- _Exercise instructions_
Within this material, find every line where the string "Matches" appears, and copy it out.

----------

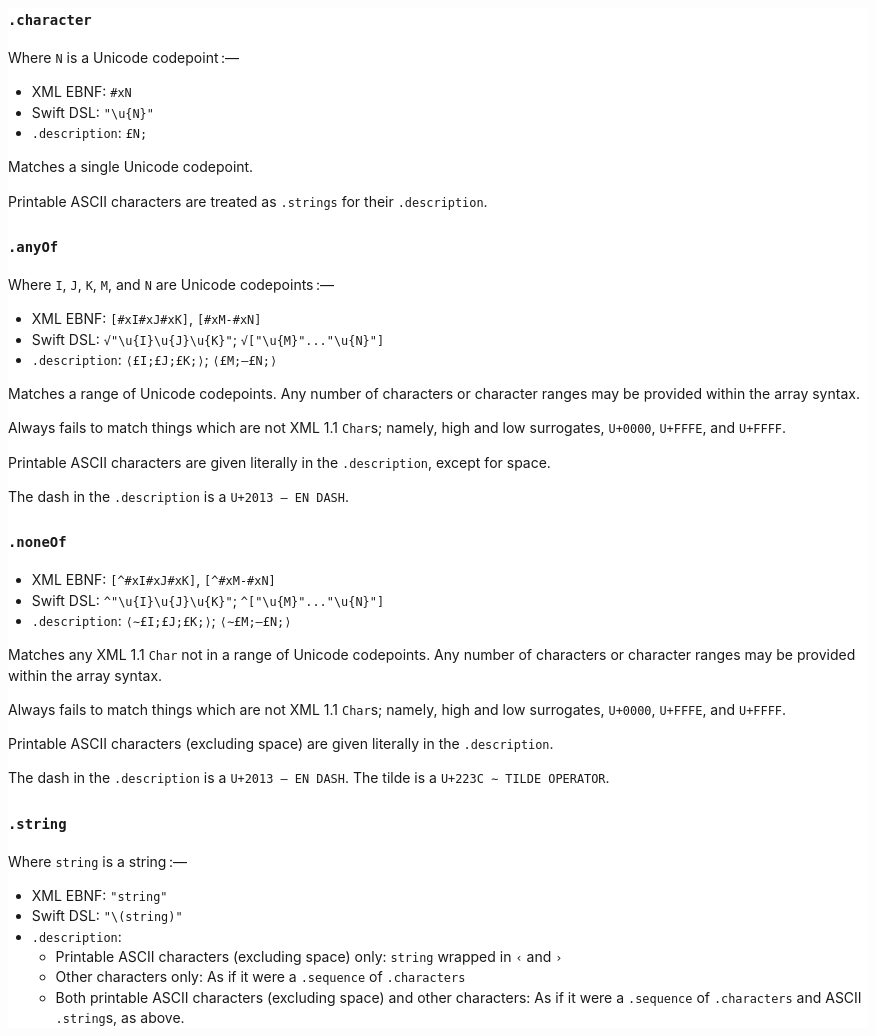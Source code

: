 ###  `.character`  ###

Where `N` is a Unicode codepoint :—

 +  XML EBNF: `#xN`
 +  Swift DSL: `"\u{N}"`
 +  `.description`: `£N;`

Matches a single Unicode codepoint.

Printable ASCII characters are treated as `.strings` for their `.description`.

###  `.anyOf`  ###

Where `I`, `J`, `K`, `M`, and `N` are Unicode codepoints :—

 +  XML EBNF: `[#xI#xJ#xK]`, `[#xM-#xN]`
 +  Swift DSL: `√"\u{I}\u{J}\u{K}"`; `√["\u{M}"..."\u{N}"]`
 +  `.description`: `⟨£I;£J;£K;⟩`; `⟨£M;–£N;⟩`

Matches a range of Unicode codepoints.
Any number of characters or character ranges may be provided within the array syntax.
 
Always fails to match things which are not XML 1.1 `Char`s; namely, high and low surrogates, `U+0000`, `U+FFFE`, and `U+FFFF`.

Printable ASCII characters are given literally in the `.description`, except for space.
 
The dash in the `.description` is a `U+2013 – EN DASH`.
 
 ###  `.noneOf`  ###

 +  XML EBNF: `[^#xI#xJ#xK]`, `[^#xM-#xN]`
 +  Swift DSL: `^"\u{I}\u{J}\u{K}"`; `^["\u{M}"..."\u{N}"]`
 +  `.description`: `⟨∼£I;£J;£K;⟩`; `⟨∼£M;–£N;⟩`
 
Matches any XML 1.1 `Char` not in a range of Unicode codepoints.
Any number of characters or character ranges may be provided within the array syntax.
 
Always fails to match things which are not XML 1.1 `Char`s; namely, high and low surrogates, `U+0000`, `U+FFFE`, and `U+FFFF`.

Printable ASCII characters (excluding space) are given literally in the `.description`.
 
The dash in the `.description` is a `U+2013 – EN DASH`.
The tilde is a `U+223C ∼ TILDE OPERATOR`.
 
 ###  `.string`  ###

Where `string` is a string :—

 +  XML EBNF: `"string"`
 +  Swift DSL: `"\(string)"`
 +  `.description`:
     +  Printable ASCII characters (excluding space) only: `string` wrapped in `‹` and `›`
     +  Other characters only: As if it were a `.sequence` of `.characters`
     +  Both printable ASCII characters (excluding space) and other characters: As if it were a `.sequence` of `.characters` and ASCII `.string`s, as above.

----------

- _Response to this task_
Matches a single Unicode codepoint.
Matches a range of Unicode codepoints.
Matches any XML 1.1 `Char` not in a range of Unicode codepoints.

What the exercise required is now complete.